▶ **BRIEF**: Please tally the lines below that contain the word "rangle" and reply with the total alone.

[Plain-text document sources]

· · · · · · ·

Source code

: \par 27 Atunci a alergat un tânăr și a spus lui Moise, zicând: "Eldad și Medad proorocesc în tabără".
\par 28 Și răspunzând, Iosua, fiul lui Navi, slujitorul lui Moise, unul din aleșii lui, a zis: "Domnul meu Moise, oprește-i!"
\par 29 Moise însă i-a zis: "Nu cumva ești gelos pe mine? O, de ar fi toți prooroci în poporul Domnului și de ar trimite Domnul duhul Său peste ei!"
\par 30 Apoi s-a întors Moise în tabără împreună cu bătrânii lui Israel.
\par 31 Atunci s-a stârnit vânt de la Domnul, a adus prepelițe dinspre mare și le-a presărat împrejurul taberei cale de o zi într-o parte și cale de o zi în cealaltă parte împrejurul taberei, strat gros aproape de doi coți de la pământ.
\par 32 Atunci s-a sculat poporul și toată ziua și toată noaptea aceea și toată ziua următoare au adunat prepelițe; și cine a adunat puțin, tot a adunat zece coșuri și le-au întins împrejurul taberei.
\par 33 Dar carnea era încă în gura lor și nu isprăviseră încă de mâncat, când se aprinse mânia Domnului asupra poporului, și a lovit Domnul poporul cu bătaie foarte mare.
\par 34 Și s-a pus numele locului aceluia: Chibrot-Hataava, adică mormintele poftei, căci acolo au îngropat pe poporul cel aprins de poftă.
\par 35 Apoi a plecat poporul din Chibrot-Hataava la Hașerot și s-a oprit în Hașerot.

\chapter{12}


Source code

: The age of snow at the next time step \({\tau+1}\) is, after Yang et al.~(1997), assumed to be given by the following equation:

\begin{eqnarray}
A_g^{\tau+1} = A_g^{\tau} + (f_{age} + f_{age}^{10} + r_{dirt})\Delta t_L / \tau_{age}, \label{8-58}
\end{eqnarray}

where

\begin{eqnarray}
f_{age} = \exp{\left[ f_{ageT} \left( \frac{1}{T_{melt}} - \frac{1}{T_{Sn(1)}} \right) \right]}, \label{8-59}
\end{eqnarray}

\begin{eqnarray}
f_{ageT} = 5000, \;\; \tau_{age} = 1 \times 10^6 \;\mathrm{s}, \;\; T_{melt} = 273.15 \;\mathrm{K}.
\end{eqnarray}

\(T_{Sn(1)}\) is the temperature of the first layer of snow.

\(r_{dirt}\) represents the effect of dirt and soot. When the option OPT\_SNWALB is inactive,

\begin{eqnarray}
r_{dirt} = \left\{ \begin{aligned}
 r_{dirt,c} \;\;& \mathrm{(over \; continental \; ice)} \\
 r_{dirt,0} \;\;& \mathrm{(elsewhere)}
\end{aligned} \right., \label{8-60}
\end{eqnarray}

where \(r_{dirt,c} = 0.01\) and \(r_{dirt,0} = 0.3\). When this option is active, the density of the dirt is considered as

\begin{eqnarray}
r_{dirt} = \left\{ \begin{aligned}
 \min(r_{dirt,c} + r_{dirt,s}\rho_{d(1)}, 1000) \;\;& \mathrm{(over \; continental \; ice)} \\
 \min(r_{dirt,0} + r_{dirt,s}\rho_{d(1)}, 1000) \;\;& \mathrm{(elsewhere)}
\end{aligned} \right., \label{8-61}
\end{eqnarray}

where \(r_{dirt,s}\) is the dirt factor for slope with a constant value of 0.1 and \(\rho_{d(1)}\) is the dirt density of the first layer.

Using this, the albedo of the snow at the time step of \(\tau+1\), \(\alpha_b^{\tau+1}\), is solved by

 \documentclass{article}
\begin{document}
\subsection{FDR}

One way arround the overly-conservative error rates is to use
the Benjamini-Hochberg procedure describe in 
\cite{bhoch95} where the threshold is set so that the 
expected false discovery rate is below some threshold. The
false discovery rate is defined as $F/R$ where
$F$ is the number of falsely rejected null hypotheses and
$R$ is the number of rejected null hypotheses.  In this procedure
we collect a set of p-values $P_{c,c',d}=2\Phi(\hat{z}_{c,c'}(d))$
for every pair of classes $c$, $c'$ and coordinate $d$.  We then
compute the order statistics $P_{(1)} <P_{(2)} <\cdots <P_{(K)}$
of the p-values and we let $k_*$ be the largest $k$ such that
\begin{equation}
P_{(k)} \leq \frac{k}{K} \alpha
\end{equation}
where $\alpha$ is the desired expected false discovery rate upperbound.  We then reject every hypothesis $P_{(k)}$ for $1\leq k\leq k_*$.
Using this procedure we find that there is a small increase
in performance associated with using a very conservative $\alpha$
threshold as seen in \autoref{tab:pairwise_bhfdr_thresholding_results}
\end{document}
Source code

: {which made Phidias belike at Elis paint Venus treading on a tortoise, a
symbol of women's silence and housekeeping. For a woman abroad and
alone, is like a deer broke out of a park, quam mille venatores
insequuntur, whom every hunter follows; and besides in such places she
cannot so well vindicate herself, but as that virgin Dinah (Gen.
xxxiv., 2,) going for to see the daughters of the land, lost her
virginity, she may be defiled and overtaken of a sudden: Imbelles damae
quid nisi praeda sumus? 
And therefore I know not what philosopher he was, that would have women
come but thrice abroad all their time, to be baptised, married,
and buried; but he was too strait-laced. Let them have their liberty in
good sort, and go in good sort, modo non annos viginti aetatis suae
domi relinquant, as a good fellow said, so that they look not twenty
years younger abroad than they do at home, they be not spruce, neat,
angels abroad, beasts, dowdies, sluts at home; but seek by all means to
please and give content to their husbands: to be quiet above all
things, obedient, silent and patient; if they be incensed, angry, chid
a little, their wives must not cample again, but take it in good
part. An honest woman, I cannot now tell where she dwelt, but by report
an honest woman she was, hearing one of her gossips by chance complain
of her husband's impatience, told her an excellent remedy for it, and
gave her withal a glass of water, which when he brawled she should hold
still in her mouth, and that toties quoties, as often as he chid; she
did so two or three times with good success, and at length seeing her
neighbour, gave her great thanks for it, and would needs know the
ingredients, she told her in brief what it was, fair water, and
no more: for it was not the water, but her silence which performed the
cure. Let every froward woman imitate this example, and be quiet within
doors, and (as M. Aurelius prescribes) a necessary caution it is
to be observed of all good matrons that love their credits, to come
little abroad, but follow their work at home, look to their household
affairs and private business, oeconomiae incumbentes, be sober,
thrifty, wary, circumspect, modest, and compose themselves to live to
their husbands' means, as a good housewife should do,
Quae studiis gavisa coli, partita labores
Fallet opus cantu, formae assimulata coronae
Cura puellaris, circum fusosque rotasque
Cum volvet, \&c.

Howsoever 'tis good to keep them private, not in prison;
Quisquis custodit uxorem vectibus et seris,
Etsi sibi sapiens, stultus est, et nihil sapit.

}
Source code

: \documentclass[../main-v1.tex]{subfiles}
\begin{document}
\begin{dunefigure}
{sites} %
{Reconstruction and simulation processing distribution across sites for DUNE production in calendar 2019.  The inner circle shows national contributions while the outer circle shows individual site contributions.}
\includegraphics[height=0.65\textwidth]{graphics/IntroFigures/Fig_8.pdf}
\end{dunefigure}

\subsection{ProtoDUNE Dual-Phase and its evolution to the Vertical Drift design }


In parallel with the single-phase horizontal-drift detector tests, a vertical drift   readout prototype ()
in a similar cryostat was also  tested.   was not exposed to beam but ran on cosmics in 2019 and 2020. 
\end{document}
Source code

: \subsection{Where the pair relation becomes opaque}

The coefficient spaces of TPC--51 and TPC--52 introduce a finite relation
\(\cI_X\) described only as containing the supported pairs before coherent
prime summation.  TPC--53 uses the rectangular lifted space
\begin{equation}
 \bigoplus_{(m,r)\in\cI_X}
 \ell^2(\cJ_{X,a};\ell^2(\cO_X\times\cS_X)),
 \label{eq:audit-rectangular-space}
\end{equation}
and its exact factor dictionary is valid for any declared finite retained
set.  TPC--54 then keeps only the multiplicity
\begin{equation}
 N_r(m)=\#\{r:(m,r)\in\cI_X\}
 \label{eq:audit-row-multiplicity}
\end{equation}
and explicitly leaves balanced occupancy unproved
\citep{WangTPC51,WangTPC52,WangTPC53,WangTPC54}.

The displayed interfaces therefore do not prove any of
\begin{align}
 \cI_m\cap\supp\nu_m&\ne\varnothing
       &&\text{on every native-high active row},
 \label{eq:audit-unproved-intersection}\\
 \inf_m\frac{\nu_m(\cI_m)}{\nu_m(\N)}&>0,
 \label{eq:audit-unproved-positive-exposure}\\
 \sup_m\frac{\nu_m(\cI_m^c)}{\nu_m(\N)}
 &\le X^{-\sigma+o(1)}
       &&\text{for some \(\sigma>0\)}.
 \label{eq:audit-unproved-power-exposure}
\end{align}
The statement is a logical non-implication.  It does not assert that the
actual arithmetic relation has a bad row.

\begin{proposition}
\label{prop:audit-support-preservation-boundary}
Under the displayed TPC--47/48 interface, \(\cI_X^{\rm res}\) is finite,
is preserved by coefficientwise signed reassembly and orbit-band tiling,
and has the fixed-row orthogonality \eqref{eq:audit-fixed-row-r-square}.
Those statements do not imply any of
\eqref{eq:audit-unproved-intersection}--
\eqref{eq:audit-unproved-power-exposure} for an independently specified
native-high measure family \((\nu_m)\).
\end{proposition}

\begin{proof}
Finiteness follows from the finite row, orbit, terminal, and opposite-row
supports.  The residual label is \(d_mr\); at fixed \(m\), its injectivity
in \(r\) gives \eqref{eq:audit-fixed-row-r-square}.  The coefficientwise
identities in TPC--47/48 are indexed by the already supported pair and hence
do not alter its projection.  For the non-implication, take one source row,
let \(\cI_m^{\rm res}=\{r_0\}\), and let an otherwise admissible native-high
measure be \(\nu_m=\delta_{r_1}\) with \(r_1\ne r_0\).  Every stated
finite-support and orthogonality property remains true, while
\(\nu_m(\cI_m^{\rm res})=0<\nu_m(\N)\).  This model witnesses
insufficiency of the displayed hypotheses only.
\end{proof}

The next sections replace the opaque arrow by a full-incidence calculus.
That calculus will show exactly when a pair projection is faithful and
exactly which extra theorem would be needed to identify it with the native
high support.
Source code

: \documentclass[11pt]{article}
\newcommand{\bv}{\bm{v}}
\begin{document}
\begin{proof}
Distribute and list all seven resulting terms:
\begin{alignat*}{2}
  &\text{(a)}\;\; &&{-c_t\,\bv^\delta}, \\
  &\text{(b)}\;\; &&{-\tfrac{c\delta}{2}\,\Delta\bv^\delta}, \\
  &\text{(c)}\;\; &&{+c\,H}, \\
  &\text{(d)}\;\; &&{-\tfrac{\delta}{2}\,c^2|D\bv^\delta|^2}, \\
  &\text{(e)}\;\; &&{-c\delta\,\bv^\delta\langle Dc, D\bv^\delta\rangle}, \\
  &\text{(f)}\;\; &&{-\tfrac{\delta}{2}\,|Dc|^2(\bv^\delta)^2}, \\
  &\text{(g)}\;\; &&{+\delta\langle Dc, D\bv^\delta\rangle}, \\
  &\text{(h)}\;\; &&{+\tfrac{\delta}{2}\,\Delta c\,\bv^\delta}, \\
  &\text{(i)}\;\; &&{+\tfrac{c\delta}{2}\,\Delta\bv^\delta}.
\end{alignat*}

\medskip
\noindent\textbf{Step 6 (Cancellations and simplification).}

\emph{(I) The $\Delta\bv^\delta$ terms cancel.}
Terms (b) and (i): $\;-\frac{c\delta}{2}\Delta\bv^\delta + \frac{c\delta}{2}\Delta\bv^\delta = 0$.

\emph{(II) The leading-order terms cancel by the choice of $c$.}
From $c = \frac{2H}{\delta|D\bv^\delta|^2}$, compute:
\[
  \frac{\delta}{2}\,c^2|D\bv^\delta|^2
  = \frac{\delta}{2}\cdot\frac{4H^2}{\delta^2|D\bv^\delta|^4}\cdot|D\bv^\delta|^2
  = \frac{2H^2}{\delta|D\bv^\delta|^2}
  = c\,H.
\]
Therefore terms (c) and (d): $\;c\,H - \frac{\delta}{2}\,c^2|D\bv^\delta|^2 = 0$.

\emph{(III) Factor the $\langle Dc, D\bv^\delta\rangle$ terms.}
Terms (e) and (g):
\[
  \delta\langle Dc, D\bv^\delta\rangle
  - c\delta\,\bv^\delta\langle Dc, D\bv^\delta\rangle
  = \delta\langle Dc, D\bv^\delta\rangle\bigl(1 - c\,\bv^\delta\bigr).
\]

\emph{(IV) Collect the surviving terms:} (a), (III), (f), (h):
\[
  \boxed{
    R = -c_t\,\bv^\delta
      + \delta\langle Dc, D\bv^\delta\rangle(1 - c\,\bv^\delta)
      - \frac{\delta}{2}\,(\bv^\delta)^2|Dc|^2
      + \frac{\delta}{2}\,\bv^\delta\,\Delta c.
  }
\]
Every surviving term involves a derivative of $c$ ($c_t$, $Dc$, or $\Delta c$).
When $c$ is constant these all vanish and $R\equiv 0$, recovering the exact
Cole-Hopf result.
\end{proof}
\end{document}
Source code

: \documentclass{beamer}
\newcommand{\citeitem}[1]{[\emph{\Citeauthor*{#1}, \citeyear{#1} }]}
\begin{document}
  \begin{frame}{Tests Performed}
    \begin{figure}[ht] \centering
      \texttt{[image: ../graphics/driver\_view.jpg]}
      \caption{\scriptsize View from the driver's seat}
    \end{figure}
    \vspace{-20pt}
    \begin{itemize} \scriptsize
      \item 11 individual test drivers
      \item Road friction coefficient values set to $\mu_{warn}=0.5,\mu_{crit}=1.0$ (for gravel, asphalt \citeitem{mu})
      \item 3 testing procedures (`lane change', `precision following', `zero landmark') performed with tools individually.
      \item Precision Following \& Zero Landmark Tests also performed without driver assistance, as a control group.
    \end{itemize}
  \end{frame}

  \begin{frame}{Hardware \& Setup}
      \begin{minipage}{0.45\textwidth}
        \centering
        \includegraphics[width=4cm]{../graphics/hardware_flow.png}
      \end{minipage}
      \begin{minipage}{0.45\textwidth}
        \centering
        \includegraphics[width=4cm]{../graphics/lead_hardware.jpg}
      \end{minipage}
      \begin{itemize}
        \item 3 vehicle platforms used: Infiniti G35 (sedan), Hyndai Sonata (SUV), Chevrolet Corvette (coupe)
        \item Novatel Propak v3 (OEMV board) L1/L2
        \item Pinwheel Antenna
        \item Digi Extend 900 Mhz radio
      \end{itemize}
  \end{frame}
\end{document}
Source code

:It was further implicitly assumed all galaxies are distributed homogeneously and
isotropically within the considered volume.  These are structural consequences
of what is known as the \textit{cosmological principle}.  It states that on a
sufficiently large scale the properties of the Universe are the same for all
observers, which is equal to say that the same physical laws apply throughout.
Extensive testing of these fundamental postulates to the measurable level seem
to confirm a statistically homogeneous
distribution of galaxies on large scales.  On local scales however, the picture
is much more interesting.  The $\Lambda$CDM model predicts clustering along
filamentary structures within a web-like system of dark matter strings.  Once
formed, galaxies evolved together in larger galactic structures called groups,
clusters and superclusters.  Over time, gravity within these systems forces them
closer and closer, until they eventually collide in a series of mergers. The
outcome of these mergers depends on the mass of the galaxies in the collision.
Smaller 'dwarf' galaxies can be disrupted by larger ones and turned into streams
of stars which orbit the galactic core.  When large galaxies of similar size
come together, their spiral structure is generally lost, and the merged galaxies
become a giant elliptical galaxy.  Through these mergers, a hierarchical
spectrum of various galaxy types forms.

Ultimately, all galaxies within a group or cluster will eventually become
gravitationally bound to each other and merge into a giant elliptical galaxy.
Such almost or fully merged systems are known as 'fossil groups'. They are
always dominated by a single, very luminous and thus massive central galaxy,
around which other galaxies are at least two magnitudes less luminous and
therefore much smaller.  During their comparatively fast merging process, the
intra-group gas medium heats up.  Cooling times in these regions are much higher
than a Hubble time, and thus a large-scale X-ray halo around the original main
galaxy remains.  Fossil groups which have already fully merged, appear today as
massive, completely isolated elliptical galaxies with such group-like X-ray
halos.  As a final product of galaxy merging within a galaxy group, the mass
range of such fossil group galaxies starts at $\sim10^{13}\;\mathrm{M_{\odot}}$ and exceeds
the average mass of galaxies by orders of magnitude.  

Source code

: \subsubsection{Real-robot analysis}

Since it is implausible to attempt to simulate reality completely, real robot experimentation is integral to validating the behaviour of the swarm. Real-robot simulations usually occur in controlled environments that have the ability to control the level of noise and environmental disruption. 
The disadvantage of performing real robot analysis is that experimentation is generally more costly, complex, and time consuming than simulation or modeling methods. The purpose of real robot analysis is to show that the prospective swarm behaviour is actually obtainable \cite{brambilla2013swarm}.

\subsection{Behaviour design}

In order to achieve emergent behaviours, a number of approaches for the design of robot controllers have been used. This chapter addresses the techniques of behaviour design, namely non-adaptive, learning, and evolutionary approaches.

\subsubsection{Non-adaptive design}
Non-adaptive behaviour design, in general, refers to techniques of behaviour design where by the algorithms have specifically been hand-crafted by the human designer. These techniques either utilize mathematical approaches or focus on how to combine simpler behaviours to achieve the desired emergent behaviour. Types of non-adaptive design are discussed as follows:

· · · · · · ·

▶ **RESULT OF THIS TASK**: 7